WORK REQUIRED — Among the entries, how many lines hold the word "defined"? Respond with that number only.

STORED DATA —
★ ★ ★ ★ ★ ★ ★

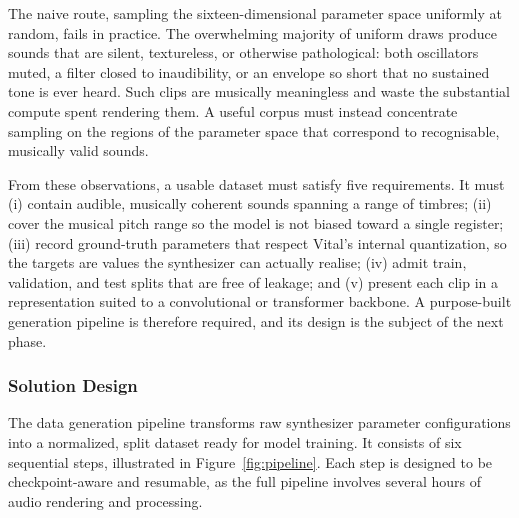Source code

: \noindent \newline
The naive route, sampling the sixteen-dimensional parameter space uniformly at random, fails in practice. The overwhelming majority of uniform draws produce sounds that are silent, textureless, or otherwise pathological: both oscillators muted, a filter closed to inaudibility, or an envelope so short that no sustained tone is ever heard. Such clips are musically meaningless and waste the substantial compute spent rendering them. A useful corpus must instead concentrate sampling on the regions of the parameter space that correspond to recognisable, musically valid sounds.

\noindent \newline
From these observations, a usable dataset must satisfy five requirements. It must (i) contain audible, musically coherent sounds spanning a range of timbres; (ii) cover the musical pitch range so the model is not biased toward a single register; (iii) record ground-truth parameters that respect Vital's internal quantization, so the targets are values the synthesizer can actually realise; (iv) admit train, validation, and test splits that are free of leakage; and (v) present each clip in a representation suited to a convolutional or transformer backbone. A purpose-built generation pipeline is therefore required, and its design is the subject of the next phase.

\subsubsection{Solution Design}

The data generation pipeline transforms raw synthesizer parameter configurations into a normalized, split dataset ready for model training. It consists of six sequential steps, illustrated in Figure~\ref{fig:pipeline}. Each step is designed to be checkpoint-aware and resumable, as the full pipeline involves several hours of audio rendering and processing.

★ ★ ★ ★ ★ ★ ★

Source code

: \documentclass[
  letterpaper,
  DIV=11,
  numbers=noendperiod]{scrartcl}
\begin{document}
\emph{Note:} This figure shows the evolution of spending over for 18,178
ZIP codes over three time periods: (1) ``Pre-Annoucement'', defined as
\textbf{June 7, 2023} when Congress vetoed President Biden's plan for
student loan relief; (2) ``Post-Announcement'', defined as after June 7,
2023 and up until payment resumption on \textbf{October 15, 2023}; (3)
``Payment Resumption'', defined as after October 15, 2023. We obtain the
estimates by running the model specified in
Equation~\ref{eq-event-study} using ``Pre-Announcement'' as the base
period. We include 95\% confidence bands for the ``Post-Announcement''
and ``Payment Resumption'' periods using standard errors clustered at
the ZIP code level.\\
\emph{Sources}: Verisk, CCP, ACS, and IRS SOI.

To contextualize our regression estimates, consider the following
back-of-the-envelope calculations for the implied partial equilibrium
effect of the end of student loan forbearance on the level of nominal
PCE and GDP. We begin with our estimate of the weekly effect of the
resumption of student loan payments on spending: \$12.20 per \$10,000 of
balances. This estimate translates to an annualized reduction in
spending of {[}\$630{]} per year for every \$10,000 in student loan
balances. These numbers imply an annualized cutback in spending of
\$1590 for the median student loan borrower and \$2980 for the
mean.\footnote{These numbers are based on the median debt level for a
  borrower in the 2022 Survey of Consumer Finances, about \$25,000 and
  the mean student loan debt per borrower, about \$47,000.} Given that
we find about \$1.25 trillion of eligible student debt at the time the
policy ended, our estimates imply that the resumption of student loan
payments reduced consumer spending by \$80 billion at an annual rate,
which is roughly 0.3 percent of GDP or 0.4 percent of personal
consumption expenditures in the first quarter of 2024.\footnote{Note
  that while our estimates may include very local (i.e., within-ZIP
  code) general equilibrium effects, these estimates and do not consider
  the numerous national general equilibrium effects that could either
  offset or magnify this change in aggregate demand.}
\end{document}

★ ★ ★ ★ ★ ★ ★

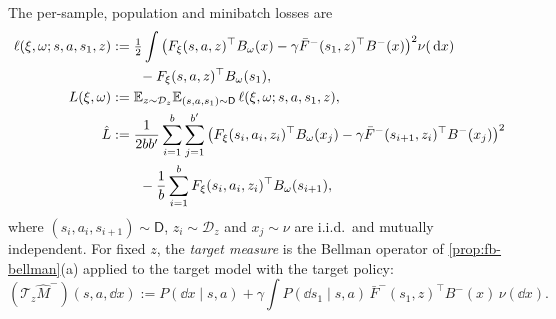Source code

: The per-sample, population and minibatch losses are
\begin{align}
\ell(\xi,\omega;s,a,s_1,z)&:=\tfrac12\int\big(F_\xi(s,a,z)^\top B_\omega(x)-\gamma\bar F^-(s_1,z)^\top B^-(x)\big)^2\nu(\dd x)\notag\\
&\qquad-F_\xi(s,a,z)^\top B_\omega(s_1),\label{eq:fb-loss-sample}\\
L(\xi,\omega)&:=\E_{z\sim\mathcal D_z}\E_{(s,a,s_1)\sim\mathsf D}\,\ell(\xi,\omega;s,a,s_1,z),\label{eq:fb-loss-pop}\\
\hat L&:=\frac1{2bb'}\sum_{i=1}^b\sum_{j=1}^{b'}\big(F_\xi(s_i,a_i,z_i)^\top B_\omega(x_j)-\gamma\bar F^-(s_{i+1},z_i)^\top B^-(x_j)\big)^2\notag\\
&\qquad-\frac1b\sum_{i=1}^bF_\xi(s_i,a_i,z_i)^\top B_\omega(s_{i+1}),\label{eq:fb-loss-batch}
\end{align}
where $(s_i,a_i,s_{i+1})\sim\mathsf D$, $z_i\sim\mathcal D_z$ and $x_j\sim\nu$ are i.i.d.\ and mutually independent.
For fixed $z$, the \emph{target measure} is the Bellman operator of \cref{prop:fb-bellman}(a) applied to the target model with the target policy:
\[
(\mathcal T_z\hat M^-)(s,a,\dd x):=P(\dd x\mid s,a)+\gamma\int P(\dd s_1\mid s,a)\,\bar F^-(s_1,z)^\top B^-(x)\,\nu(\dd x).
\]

★ ★ ★ ★ ★ ★ ★

ANSWER BELOW — 3